───── EXTRACTED MATERIAL
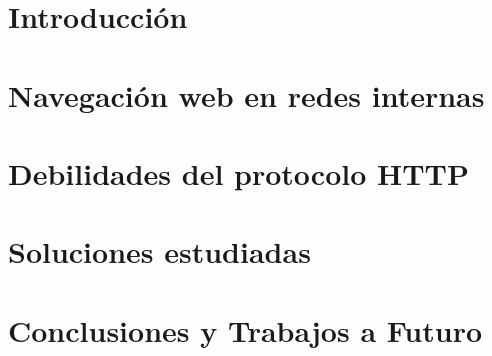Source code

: \documentclass[12pt,twoside]{book}
\begin{document}
\nocite{*}

\frontmatter\pagestyle{empty}

\begin{titlepage}

\end{titlepage}





\tableofcontents

\mainmatter\pagestyle{headings}


\chapter{Introducción}
    \label{capIntro}



\chapter{Navegación web en redes internas} 
    \label{capImp}



\chapter{Debilidades del protocolo HTTP} 
    \label{capDesc}



\chapter{Soluciones estudiadas}
    \label{capVirtu}






\chapter{Conclusiones y Trabajos a Futuro}
    \label{capConc}



    



%




%
\end{document}
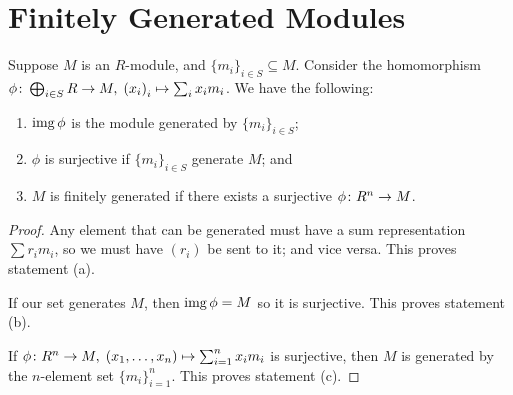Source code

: \section{Finitely Generated Modules}

\begin{proposition}
    Suppose \(M\) is an \(R\)-module, and \({\{m_i\}}_{i \in S} \subseteq M\).
    Consider the homomorphism \(\vfunc{\phi}{\bigoplus_{i \in S} R}{M}{{(x_i)}_i}{\sum_i x_i m_i}\).
    We have the following:
    \begin{enumerate}[label={(\alph*)}, itemsep=0mm]
        \item \(\img\phi\) is the module generated by \({\{m_i\}}_{i \in S}\);
        \item \(\phi\) is surjective if \({\{m_i\}}_{i \in S}\) generate \(M\); and
        \item \(M\) is finitely generated if there exists a surjective \(\func{\phi}{R^n}{M}\).
    \end{enumerate}
\end{proposition}
\begin{proof}
    Any element that can be generated must have a sum representation \(\sum r_i m_i\),
    so we must have \((r_i)\) be sent to it; and vice versa.
    This proves statement (a).

    If our set generates \(M\), then \(\img\phi = M\) so it is surjective.
    This proves statement (b).

    If \(\vfunc{\phi}{R^n}{M}{(x_1,\hdots,x_n)}{\sum_{i=1}^n x_i m_i}\) is surjective,
    then \(M\) is generated by the \(n\)-element set \({\{m_i\}}_{i=1}^n\).
    This proves statement (c).
\end{proof}

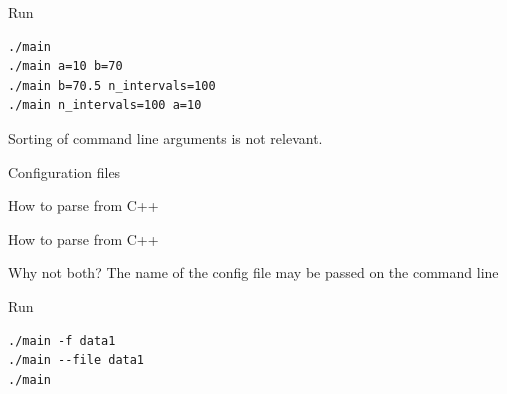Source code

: \documentclass[10pt,aspectratio=169]{beamer}
\begin{document}
\begin{frame}[fragile]{Run}
    \begin{verbatim}
./main
./main a=10 b=70
./main b=70.5 n_intervals=100
./main n_intervals=100 a=10
    \end{verbatim}

    \vspace{1cm}
    
   	Sorting of command line arguments is not relevant.
\end{frame}

\begin{frame}[fragile]{Configuration files}
    
\end{frame}

\begin{frame}[fragile]{How to parse from C++}
    
\end{frame}

\begin{frame}[fragile]{How to parse from C++}
    
\end{frame}

\begin{frame}[fragile]{Why not both?}
    The name of the config file may be passed on the command line
        
    
\end{frame}

\begin{frame}[fragile]{Run}
    \begin{verbatim}
./main -f data1
./main --file data1
./main
    \end{verbatim}
\end{frame}
\end{document}
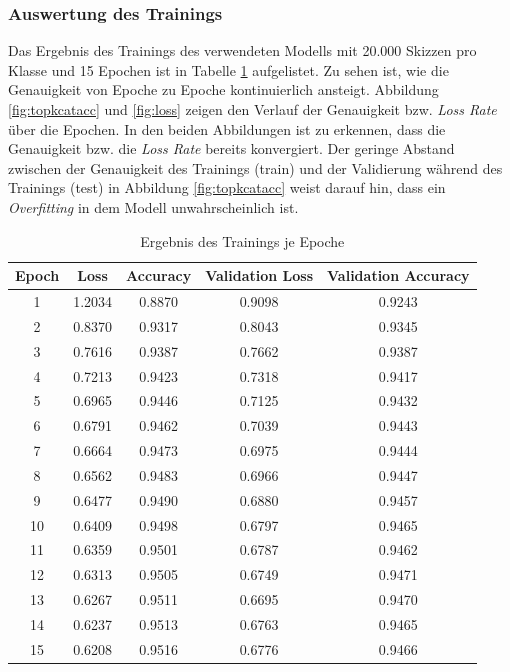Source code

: \documentclass[11pt]{article}
\begin{document}
\subsubsection{Auswertung des Trainings}
Das Ergebnis des Trainings des verwendeten Modells mit 20.000 Skizzen pro Klasse und 15 Epochen ist in Tabelle \ref{tab:ErgebnisTraining} aufgelistet. Zu sehen ist, wie die Genauigkeit von Epoche zu Epoche kontinuierlich ansteigt.
Abbildung \ref{fig:topkcatacc} und \ref{fig:loss} zeigen den Verlauf der Genauigkeit bzw. \textit{Loss Rate} über die Epochen. In den beiden Abbildungen ist zu erkennen, dass die Genauigkeit bzw. die \textit{Loss Rate} bereits konvergiert. Der geringe Abstand zwischen der Genauigkeit des Trainings (train) und der Validierung während des Trainings (test) in Abbildung \ref{fig:topkcatacc} weist darauf hin, dass ein \textit{Overfitting} in dem Modell unwahrscheinlich ist. 


\begin{table}
	\centering
	\caption{\label{tab:ErgebnisTraining} Ergebnis des Trainings je Epoche}	
	\begin{tabular}{ccccc}
		\hline
		Epoch & Loss & Accuracy & Validation Loss & Validation Accuracy \\ 
		\hline
		1 & 1.2034  & 0.8870 & 0.9098 & 0.9243 \\
		2 & 0.8370  & 0.9317 & 0.8043 & 0.9345 \\
		3 & 0.7616  & 0.9387 & 0.7662 & 0.9387 \\
		4 & 0.7213  & 0.9423 & 0.7318 & 0.9417 \\
		5 & 0.6965  & 0.9446 & 0.7125 & 0.9432 \\
		6 & 0.6791  & 0.9462 & 0.7039 & 0.9443 \\
		7 & 0.6664  & 0.9473 & 0.6975 & 0.9444 \\
		8 & 0.6562  & 0.9483 & 0.6966 & 0.9447 \\
		9 & 0.6477  & 0.9490 & 0.6880 & 0.9457 \\
		10 & 0.6409  & 0.9498 & 0.6797 & 0.9465 \\
		11 & 0.6359  & 0.9501 & 0.6787 & 0.9462 \\
		12 & 0.6313  & 0.9505 & 0.6749 & 0.9471 \\
		13 & 0.6267  & 0.9511 & 0.6695 & 0.9470 \\
		14 & 0.6237  & 0.9513 & 0.6763 & 0.9465 \\
		15 & 0.6208  & 0.9516 & 0.6776 & 0.9466 \\ 
		\hline
	\end{tabular}
\end{table}
\end{document}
──────────
TASK INSTRUCTIONS »
Extract all the entries word for word; omit any pictures.

EXERCISE RESULT »
Source code

: \documentclass[12pt,twoside]{book}
\begin{document}
\nocite{*}

\frontmatter\pagestyle{empty}

\begin{titlepage}

\end{titlepage}





\tableofcontents

\mainmatter\pagestyle{headings}


\chapter{Introducción}
    \label{capIntro}



\chapter{Navegación web en redes internas} 
    \label{capImp}



\chapter{Debilidades del protocolo HTTP} 
    \label{capDesc}



\chapter{Soluciones estudiadas}
    \label{capVirtu}






\chapter{Conclusiones y Trabajos a Futuro}
    \label{capConc}



    



%




%
\end{document}
Source code

: \section{Finitely Generated Modules}

\begin{proposition}
    Suppose \(M\) is an \(R\)-module, and \({\{m_i\}}_{i \in S} \subseteq M\).
    Consider the homomorphism \(\vfunc{\phi}{\bigoplus_{i \in S} R}{M}{{(x_i)}_i}{\sum_i x_i m_i}\).
    We have the following:
    \begin{enumerate}[label={(\alph*)}, itemsep=0mm]
        \item \(\img\phi\) is the module generated by \({\{m_i\}}_{i \in S}\);
        \item \(\phi\) is surjective if \({\{m_i\}}_{i \in S}\) generate \(M\); and
        \item \(M\) is finitely generated if there exists a surjective \(\func{\phi}{R^n}{M}\).
    \end{enumerate}
\end{proposition}
\begin{proof}
    Any element that can be generated must have a sum representation \(\sum r_i m_i\),
    so we must have \((r_i)\) be sent to it; and vice versa.
    This proves statement (a).

    If our set generates \(M\), then \(\img\phi = M\) so it is surjective.
    This proves statement (b).

    If \(\vfunc{\phi}{R^n}{M}{(x_1,\hdots,x_n)}{\sum_{i=1}^n x_i m_i}\) is surjective,
    then \(M\) is generated by the \(n\)-element set \({\{m_i\}}_{i=1}^n\).
    This proves statement (c).
\end{proof}

Source code

: \documentclass[10pt,aspectratio=169]{beamer}
\begin{document}
\begin{frame}[fragile]{Run}
    \begin{verbatim}
./main
./main a=10 b=70
./main b=70.5 n_intervals=100
./main n_intervals=100 a=10
    \end{verbatim}

    \vspace{1cm}
    
   	Sorting of command line arguments is not relevant.
\end{frame}

\begin{frame}[fragile]{Configuration files}
    
\end{frame}

\begin{frame}[fragile]{How to parse from C++}
    
\end{frame}

\begin{frame}[fragile]{How to parse from C++}
    
\end{frame}

\begin{frame}[fragile]{Why not both?}
    The name of the config file may be passed on the command line
        
    
\end{frame}

\begin{frame}[fragile]{Run}
    \begin{verbatim}
./main -f data1
./main --file data1
./main
    \end{verbatim}
\end{frame}
\end{document}
Source code

: \documentclass[11pt]{article}
\begin{document}
\subsubsection{Auswertung des Trainings}
Das Ergebnis des Trainings des verwendeten Modells mit 20.000 Skizzen pro Klasse und 15 Epochen ist in Tabelle \ref{tab:ErgebnisTraining} aufgelistet. Zu sehen ist, wie die Genauigkeit von Epoche zu Epoche kontinuierlich ansteigt.
Abbildung \ref{fig:topkcatacc} und \ref{fig:loss} zeigen den Verlauf der Genauigkeit bzw. \textit{Loss Rate} über die Epochen. In den beiden Abbildungen ist zu erkennen, dass die Genauigkeit bzw. die \textit{Loss Rate} bereits konvergiert. Der geringe Abstand zwischen der Genauigkeit des Trainings (train) und der Validierung während des Trainings (test) in Abbildung \ref{fig:topkcatacc} weist darauf hin, dass ein \textit{Overfitting} in dem Modell unwahrscheinlich ist. 


\begin{table}
	\centering
	\caption{\label{tab:ErgebnisTraining} Ergebnis des Trainings je Epoche}	
	\begin{tabular}{ccccc}
		\hline
		Epoch & Loss & Accuracy & Validation Loss & Validation Accuracy \\ 
		\hline
		1 & 1.2034  & 0.8870 & 0.9098 & 0.9243 \\
		2 & 0.8370  & 0.9317 & 0.8043 & 0.9345 \\
		3 & 0.7616  & 0.9387 & 0.7662 & 0.9387 \\
		4 & 0.7213  & 0.9423 & 0.7318 & 0.9417 \\
		5 & 0.6965  & 0.9446 & 0.7125 & 0.9432 \\
		6 & 0.6791  & 0.9462 & 0.7039 & 0.9443 \\
		7 & 0.6664  & 0.9473 & 0.6975 & 0.9444 \\
		8 & 0.6562  & 0.9483 & 0.6966 & 0.9447 \\
		9 & 0.6477  & 0.9490 & 0.6880 & 0.9457 \\
		10 & 0.6409  & 0.9498 & 0.6797 & 0.9465 \\
		11 & 0.6359  & 0.9501 & 0.6787 & 0.9462 \\
		12 & 0.6313  & 0.9505 & 0.6749 & 0.9471 \\
		13 & 0.6267  & 0.9511 & 0.6695 & 0.9470 \\
		14 & 0.6237  & 0.9513 & 0.6763 & 0.9465 \\
		15 & 0.6208  & 0.9516 & 0.6776 & 0.9466 \\ 
		\hline
	\end{tabular}
\end{table}
\end{document}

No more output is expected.